Tuesday, November 16, 2010

the whole town's talking about the Jones boy !


The Jones boy is on a roll. That is the Lloyd Jones boy of course. With one exception the reviews of his latest, much-awaited novel, have been laudatory and I must say having just read Hand Me Down World that it is a marvellous, worthy follow-up to the immensely  internationally successful, Man-Booker Prize shortlisted title, Mister Pip.
Believe me this new title is an astonishing piece of fiction.

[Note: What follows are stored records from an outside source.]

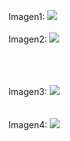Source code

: Imagen1:
<img src="https://i.imgur.com/IVkw4JS.png">
<br>
<br>
Imagen2:
<img src="https://i.imgur.com/SzWF3Cm.png">

<br>
<br>
<br>
Imagen3:
<img src="https://i.imgur.com/4BkQDa1.png">
<br>
<br>
<br>
Imagen4:
<img src="https://i.imgur.com/HXf08hL.png">

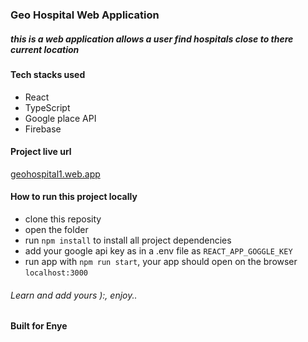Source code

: ### Geo Hospital Web Application
##### this is a web application allows a user find hospitals close to there current location

#### Tech stacks used
- React
- TypeScript
- Google place API
- Firebase

#### Project live url
[geohospital1.web.app](https://geohospital1.web.app/)

#### How to run this project locally
- clone this reposity
- open the folder
- run `npm install` to install all project dependencies
- add your google api key as in a .env file as `REACT_APP_GOGGLE_KEY`
- run app with `npm run start`, your app should open on the browser `localhost:3000`




###### Learn and add yours ):, enjoy..

#### Built for Enye 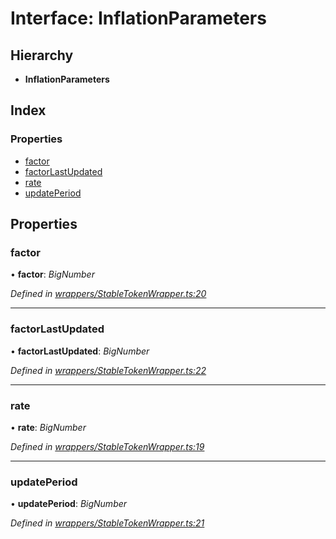 # Interface: InflationParameters

## Hierarchy

* **InflationParameters**

## Index

### Properties

* [factor](_wrappers_stabletokenwrapper_.inflationparameters.md#factor)
* [factorLastUpdated](_wrappers_stabletokenwrapper_.inflationparameters.md#factorlastupdated)
* [rate](_wrappers_stabletokenwrapper_.inflationparameters.md#rate)
* [updatePeriod](_wrappers_stabletokenwrapper_.inflationparameters.md#updateperiod)

## Properties

###  factor

• **factor**: *BigNumber*

*Defined in [wrappers/StableTokenWrapper.ts:20](https://github.com/medhak1/celo-monorepo/blob/master/packages/sdk/contractkit/src/wrappers/StableTokenWrapper.ts#L20)*

___

###  factorLastUpdated

• **factorLastUpdated**: *BigNumber*

*Defined in [wrappers/StableTokenWrapper.ts:22](https://github.com/medhak1/celo-monorepo/blob/master/packages/sdk/contractkit/src/wrappers/StableTokenWrapper.ts#L22)*

___

###  rate

• **rate**: *BigNumber*

*Defined in [wrappers/StableTokenWrapper.ts:19](https://github.com/medhak1/celo-monorepo/blob/master/packages/sdk/contractkit/src/wrappers/StableTokenWrapper.ts#L19)*

___

###  updatePeriod

• **updatePeriod**: *BigNumber*

*Defined in [wrappers/StableTokenWrapper.ts:21](https://github.com/medhak1/celo-monorepo/blob/master/packages/sdk/contractkit/src/wrappers/StableTokenWrapper.ts#L21)*
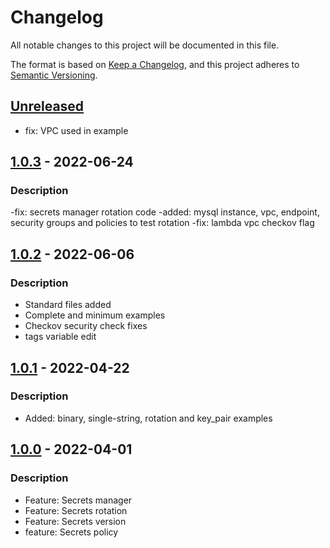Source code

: # Changelog
All notable changes to this project will be documented in this file.

The format is based on [Keep a Changelog](https://keepachangelog.com/en/1.0.0/),
and this project adheres to [Semantic Versioning](https://semver.org/spec/v2.0.0.html).


## [Unreleased]
- fix: VPC used in example

## [1.0.3] - 2022-06-24
### Description
-fix: secrets manager rotation code
-added: mysql instance, vpc, endpoint, security groups and policies to test rotation
-fix: lambda vpc checkov flag

## [1.0.2] - 2022-06-06
### Description
- Standard files added
- Complete and minimum examples
- Checkov security check fixes
- tags variable edit

## [1.0.1] - 2022-04-22
### Description
- Added: binary, single-string, rotation and key_pair examples

## [1.0.0] - 2022-04-01
### Description
- Feature: Secrets manager
- Feature: Secrets rotation
- Feature: Secrets version
- feature: Secrets policy

[Unreleased]: https://github.com/boldlink/terraform-aws-secretsmanager/compare/1.0.2...HEAD

[1.0.3]: https://github.com/boldlink/terraform-aws-secretsmanager/releases/tag/1.0.3

[1.0.2]: https://github.com/boldlink/terraform-aws-secretsmanager/releases/tag/1.0.2

[1.0.1]: https://github.com/boldlink/terraform-aws-secretsmanager/releases/tag/v1.0.1

[1.0.0]: https://github.com/boldlink/terraform-aws-secretsmanager/releases/tag/v1.0.0
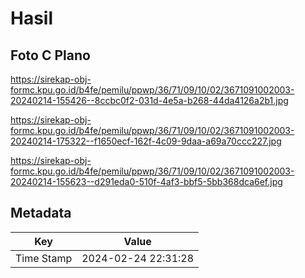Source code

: # Hasil

## Foto C Plano

https://sirekap-obj-formc.kpu.go.id/b4fe/pemilu/ppwp/36/71/09/10/02/3671091002003-20240214-155426--8ccbc0f2-031d-4e5a-b268-44da4126a2b1.jpg

https://sirekap-obj-formc.kpu.go.id/b4fe/pemilu/ppwp/36/71/09/10/02/3671091002003-20240214-175322--f1650ecf-162f-4c09-9daa-a69a70ccc227.jpg

https://sirekap-obj-formc.kpu.go.id/b4fe/pemilu/ppwp/36/71/09/10/02/3671091002003-20240214-155623--d291eda0-510f-4af3-bbf5-5bb368dca6ef.jpg


## Metadata

| Key        | Value               |
| ---------- | ------------------- |
| Time Stamp | 2024-02-24 22:31:28 |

Where does this man get his ideas from? Every one of his titles has been so totally different from the others -
Gilmore's Dairy (1985)
Splinter (1988)
Swimming to Australia, and Other Stories (1991)
Biografi: An Albanian Quest (1993) – a New York Times Notable Book.
This House Has Three Walls (1997)
Choo Woo (1998)

Book of Fame (2000) - winner of the Deutz Medal for Fiction at the 2001 Montana New Zealand Book Awards.
Here at the End of the World We Learn to Dance (2002) - shortlisted in the 2002 Montana New Zealand Book Awards.
Napoleon and the Chicken Farmer (2003) - winner of the Honour Award at the NZ Post Book Awards for Children and Young Adults in 2004.
Paint Your Wife (2004)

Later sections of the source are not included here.